Compliance reference

WCAG 2.1 AA captions: the exact spec, explained for training video

Every training-ops lead eventually asks the same question: "what do captions actually have to do to pass WCAG 2.1 Level AA?" This is the short, specific answer — the success criteria, the accuracy threshold auditors use, and the non-speech sound rule most teams miss.

TL;DR

For prerecorded training video, WCAG 2.1 Level AA requires synchronized captions for all prerecorded audio content (SC 1.2.2, Level A) plus audio description for visual-only content (SC 1.2.5, Level AA). Captions must be verbatim for significant dialogue, identify speakers, and include non-speech sounds that carry meaning (music cues, laughter, alarms). The spec does not name a numeric accuracy target, but the DCMP Captioning Key — the reference most U.S. auditors cite — uses ≈99%.

Which success criteria actually apply

Level AA is cumulative: it inherits every Level A criterion, then adds its own.
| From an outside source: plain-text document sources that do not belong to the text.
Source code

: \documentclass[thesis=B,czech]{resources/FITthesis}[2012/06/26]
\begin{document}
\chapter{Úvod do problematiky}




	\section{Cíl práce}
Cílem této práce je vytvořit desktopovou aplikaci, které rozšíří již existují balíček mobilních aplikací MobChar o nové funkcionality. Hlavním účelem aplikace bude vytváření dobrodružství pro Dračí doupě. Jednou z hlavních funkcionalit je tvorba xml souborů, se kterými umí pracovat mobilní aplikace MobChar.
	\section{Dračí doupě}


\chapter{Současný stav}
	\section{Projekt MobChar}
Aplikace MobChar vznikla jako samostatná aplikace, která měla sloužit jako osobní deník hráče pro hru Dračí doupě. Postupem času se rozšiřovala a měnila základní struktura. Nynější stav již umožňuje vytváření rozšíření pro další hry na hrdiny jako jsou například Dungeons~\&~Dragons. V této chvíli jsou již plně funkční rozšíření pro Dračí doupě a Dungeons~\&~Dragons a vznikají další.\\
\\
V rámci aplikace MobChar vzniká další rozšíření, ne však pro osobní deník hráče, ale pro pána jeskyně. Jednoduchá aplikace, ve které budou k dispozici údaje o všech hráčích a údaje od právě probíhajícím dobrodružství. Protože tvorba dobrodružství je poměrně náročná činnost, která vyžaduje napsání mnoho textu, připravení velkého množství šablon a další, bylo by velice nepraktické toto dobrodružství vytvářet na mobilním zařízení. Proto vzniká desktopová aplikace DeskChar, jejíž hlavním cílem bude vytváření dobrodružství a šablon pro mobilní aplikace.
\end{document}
For prerecorded video specifically, three success criteria govern captions and timed media:

Live training (webinars, town halls) also picks up SC 1.2.4 Captions (Live) at Level AA — a different workflow with different accuracy expectations. GlossCap is prerecorded-only at v1, so 1.2.4 is out of scope here.
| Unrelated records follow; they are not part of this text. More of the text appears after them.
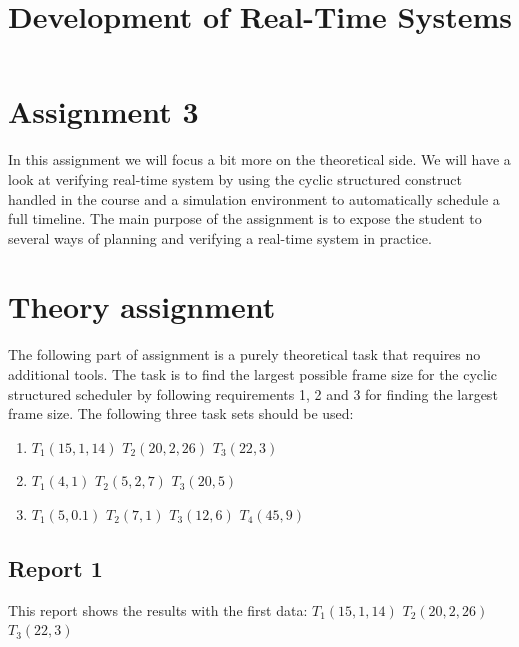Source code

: \documentclass[12pt]{article}
\title{Development of Real-Time Systems}
\begin{document}
\maketitle

\section*{Assignment 3}

In this assignment we will focus a bit more on the theoretical side. We will have a look at verifying real-time system by using the cyclic structured construct handled in the course and a simulation environment to automatically schedule a full timeline. The main purpose of the assignment is to expose the student to several ways of planning and verifying a real-time system in practice.

\section{Theory assignment}

The following part of assignment is a purely theoretical task that requires no additional tools. The task is to find the largest possible frame size for the cyclic structured scheduler by following requirements 1, 2 and 3 for finding the largest frame size. The following three task sets should be used:

\begin{enumerate}
\item $T_{1}(15,1,14)$ $T_{2}(20,2,26)$ $T_{3}(22,3)$
\item $T_{1}(4,1)$ $T_{2}(5,2,7)$ $T_{3}(20,5)$
\item $T_{1}(5,0.1)$ $T_{2}(7,1)$ $T_{3}(12,6)$ $T_{4}(45,9)$
\end{enumerate}

\subsection{Report 1}

This report shows the results with the first data: $T_{1}(15,1,14)$ $T_{2}(20,2,26)$ $T_{3}(22,3)$
\end{document}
What the captions themselves must contain

WCAG 2.1 does not specify a numeric accuracy threshold. It requires that captions be equivalent — conveying the same information a hearing viewer would get from the audio track. In practice, auditors use the Described and Captioned Media Program's Captioning Key as the operational benchmark. Its guidance compresses to:

  1. Verbatim for dialogue. Transcribe what was said, not a summary. Preserve technical terms exactly — kubectl, tirzepatide, product names, drug names, SDK symbols. This is where YouTube's auto-caption track falls apart on training content and where the hand-correction time goes.
  2. Identify speakers when not visible. [Alex]:, [Instructor]:, or speaker-change marks.
  3. Include non-speech sounds that carry meaning. [alarm], [laughter], [background music]. Sounds that do not affect comprehension (ambient noise, breathing) are omitted.
  4. Synchronize within ≈3 seconds of the corresponding audio. Industry practice is tighter — most caption authoring tools land under 500 ms.
  5. Reading speed ≤160 words per minute for adult content; compress or break across cues if the spoken pace exceeds it.
  6. ≈99% accuracy. DCMP's Captioning Key treats 99% as the minimum acceptable word-level accuracy for educational captioning; this is the number procurement questionnaires quote back.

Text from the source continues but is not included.